Records from a data source:
* * * * *
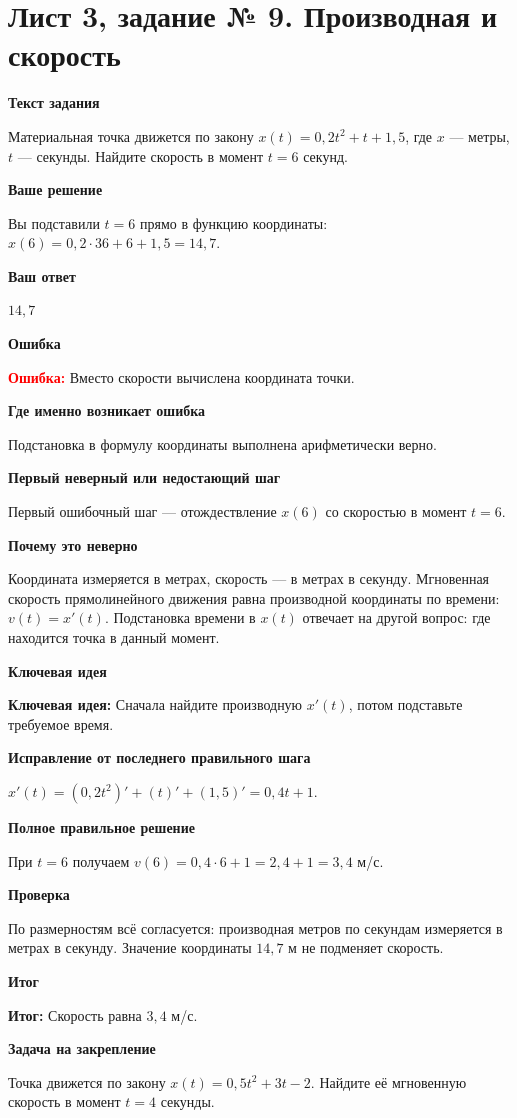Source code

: \documentclass[11pt,a4paper]{article}
\newcommand{\Idea}{\textcolor{blue!60!black}{\textbf{Ключевая идея:}}}
\newcommand{\Res}{\textcolor{teal!60!black}{\textbf{Итог:}}}
\newcommand{\Heading}[2]{\par\medskip\textbf{#1}\par#2\par}
\begin{document}
\section*{Лист 3, задание № 9. Производная и скорость}
\Heading{Текст задания}{Материальная точка движется по закону $x(t)=0{,}2t^2+t+1{,}5$, где $x$ --- метры, $t$ --- секунды. Найдите скорость в момент $t=6$ секунд.}
\Heading{Ваше решение}{Вы подставили $t=6$ прямо в функцию координаты: $x(6)=0{,}2\cdot36+6+1{,}5=14{,}7$.}
\Heading{Ваш ответ}{$14{,}7$}
\Heading{Ошибка}{\textcolor{red}{\textbf{Ошибка:}} Вместо скорости вычислена координата точки.}
\Heading{Где именно возникает ошибка}{Подстановка в формулу координаты выполнена арифметически верно.}
\Heading{Первый неверный или недостающий шаг}{Первый ошибочный шаг --- отождествление $x(6)$ со скоростью в момент $t=6$.}
\Heading{Почему это неверно}{Координата измеряется в метрах, скорость --- в метрах в секунду. Мгновенная скорость прямолинейного движения равна производной координаты по времени: $v(t)=x\prime(t)$. Подстановка времени в $x(t)$ отвечает на другой вопрос: где находится точка в данный момент.}
\Heading{Ключевая идея}{\Idea{} Сначала найдите производную $x\prime(t)$, потом подставьте требуемое время.}
\Heading{Исправление от последнего правильного шага}{$x\prime(t)=(0{,}2t^2)\prime+(t)\prime+(1{,}5)\prime=0{,}4t+1$.}
\Heading{Полное правильное решение}{При $t=6$ получаем $v(6)=0{,}4\cdot6+1=2{,}4+1=3{,}4$ м/с.}
\Heading{Проверка}{По размерностям всё согласуется: производная метров по секундам измеряется в метрах в секунду. Значение координаты $14{,}7$ м не подменяет скорость.}
\Heading{Итог}{\Res{} Скорость равна $3{,}4$ м/с.}
\Heading{Задача на закрепление}{Точка движется по закону $x(t)=0{,}5t^2+3t-2$. Найдите её мгновенную скорость в момент $t=4$ секунды.}
\newpage
{}\label{task:3_10}
\end{document}

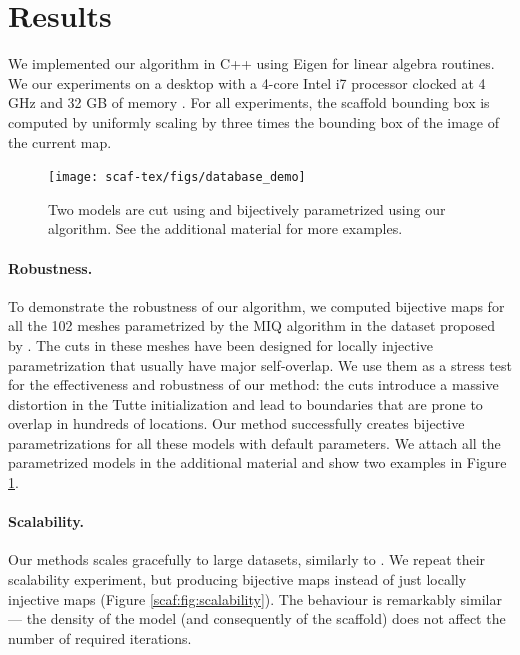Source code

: \section{Results}
We implemented our algorithm in C++ using Eigen for linear algebra routines. We  our experiments on a desktop with a 4-core Intel i7  processor clocked at 4 GHz and 32 GB of memory . For all experiments, the scaffold bounding box is computed by uniformly scaling by three times the bounding box of the image of the current map. 

\begin{figure}[t]
\texttt{[image: scaf-tex/figs/database\_demo]}
\caption{Two models are cut using \cite{Bommes:2009} and bijectively parametrized using our algorithm. See the additional material for more examples.}
\label{scaf:fig:miq_database}
\vspace{-0.2cm}
\end{figure}

\paragraph{Robustness.} To demonstrate the robustness of our algorithm, we computed  bijective maps for all the 102 meshes parametrized by the MIQ algorithm \cite{Bommes:2009}  in the dataset proposed by \cite{Myles:2014}. The cuts in these meshes have been designed for locally injective parametrization that usually have major self-overlap. We use them as a stress test for the effectiveness and robustness of our method:  the cuts introduce a massive distortion in the Tutte initialization and lead to boundaries that are prone to overlap in hundreds of locations. Our method successfully creates bijective parametrizations for all these models with default parameters. We attach all the parametrized models in the additional material and show two examples in Figure \ref{scaf:fig:miq_database}. 


\paragraph{Scalability.} Our methods scales gracefully to large datasets, similarly to \cite{rabinovich2017scalable}. We repeat their scalability experiment, but producing bijective maps instead of just locally injective maps (Figure \ref{scaf:fig:scalability}). The behaviour is remarkably similar --- the density of the model (and consequently of the scaffold) does not affect the number of required iterations.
* * * * *
- Your objective:
Copy out every entry exactly as written, but not the pictures.

- Solution for this problem:
Source code

: \documentclass[11pt,a4paper]{article}
\newcommand{\Idea}{\textcolor{blue!60!black}{\textbf{Ключевая идея:}}}
\newcommand{\Res}{\textcolor{teal!60!black}{\textbf{Итог:}}}
\newcommand{\Heading}[2]{\par\medskip\textbf{#1}\par#2\par}
\begin{document}
\section*{Лист 3, задание № 9. Производная и скорость}
\Heading{Текст задания}{Материальная точка движется по закону $x(t)=0{,}2t^2+t+1{,}5$, где $x$ --- метры, $t$ --- секунды. Найдите скорость в момент $t=6$ секунд.}
\Heading{Ваше решение}{Вы подставили $t=6$ прямо в функцию координаты: $x(6)=0{,}2\cdot36+6+1{,}5=14{,}7$.}
\Heading{Ваш ответ}{$14{,}7$}
\Heading{Ошибка}{\textcolor{red}{\textbf{Ошибка:}} Вместо скорости вычислена координата точки.}
\Heading{Где именно возникает ошибка}{Подстановка в формулу координаты выполнена арифметически верно.}
\Heading{Первый неверный или недостающий шаг}{Первый ошибочный шаг --- отождествление $x(6)$ со скоростью в момент $t=6$.}
\Heading{Почему это неверно}{Координата измеряется в метрах, скорость --- в метрах в секунду. Мгновенная скорость прямолинейного движения равна производной координаты по времени: $v(t)=x\prime(t)$. Подстановка времени в $x(t)$ отвечает на другой вопрос: где находится точка в данный момент.}
\Heading{Ключевая идея}{\Idea{} Сначала найдите производную $x\prime(t)$, потом подставьте требуемое время.}
\Heading{Исправление от последнего правильного шага}{$x\prime(t)=(0{,}2t^2)\prime+(t)\prime+(1{,}5)\prime=0{,}4t+1$.}
\Heading{Полное правильное решение}{При $t=6$ получаем $v(6)=0{,}4\cdot6+1=2{,}4+1=3{,}4$ м/с.}
\Heading{Проверка}{По размерностям всё согласуется: производная метров по секундам измеряется в метрах в секунду. Значение координаты $14{,}7$ м не подменяет скорость.}
\Heading{Итог}{\Res{} Скорость равна $3{,}4$ м/с.}
\Heading{Задача на закрепление}{Точка движется по закону $x(t)=0{,}5t^2+3t-2$. Найдите её мгновенную скорость в момент $t=4$ секунды.}
\newpage
{}\label{task:3_10}
\end{document}

Source code

: \section{Results}
We implemented our algorithm in C++ using Eigen for linear algebra routines. We  our experiments on a desktop with a 4-core Intel i7  processor clocked at 4 GHz and 32 GB of memory . For all experiments, the scaffold bounding box is computed by uniformly scaling by three times the bounding box of the image of the current map. 

\begin{figure}[t]
\texttt{[image: scaf-tex/figs/database\_demo]}
\caption{Two models are cut using \cite{Bommes:2009} and bijectively parametrized using our algorithm. See the additional material for more examples.}
\label{scaf:fig:miq_database}
\vspace{-0.2cm}
\end{figure}

\paragraph{Robustness.} To demonstrate the robustness of our algorithm, we computed  bijective maps for all the 102 meshes parametrized by the MIQ algorithm \cite{Bommes:2009}  in the dataset proposed by \cite{Myles:2014}. The cuts in these meshes have been designed for locally injective parametrization that usually have major self-overlap. We use them as a stress test for the effectiveness and robustness of our method:  the cuts introduce a massive distortion in the Tutte initialization and lead to boundaries that are prone to overlap in hundreds of locations. Our method successfully creates bijective parametrizations for all these models with default parameters. We attach all the parametrized models in the additional material and show two examples in Figure \ref{scaf:fig:miq_database}. 


\paragraph{Scalability.} Our methods scales gracefully to large datasets, similarly to \cite{rabinovich2017scalable}. We repeat their scalability experiment, but producing bijective maps instead of just locally injective maps (Figure \ref{scaf:fig:scalability}). The behaviour is remarkably similar --- the density of the model (and consequently of the scaffold) does not affect the number of required iterations.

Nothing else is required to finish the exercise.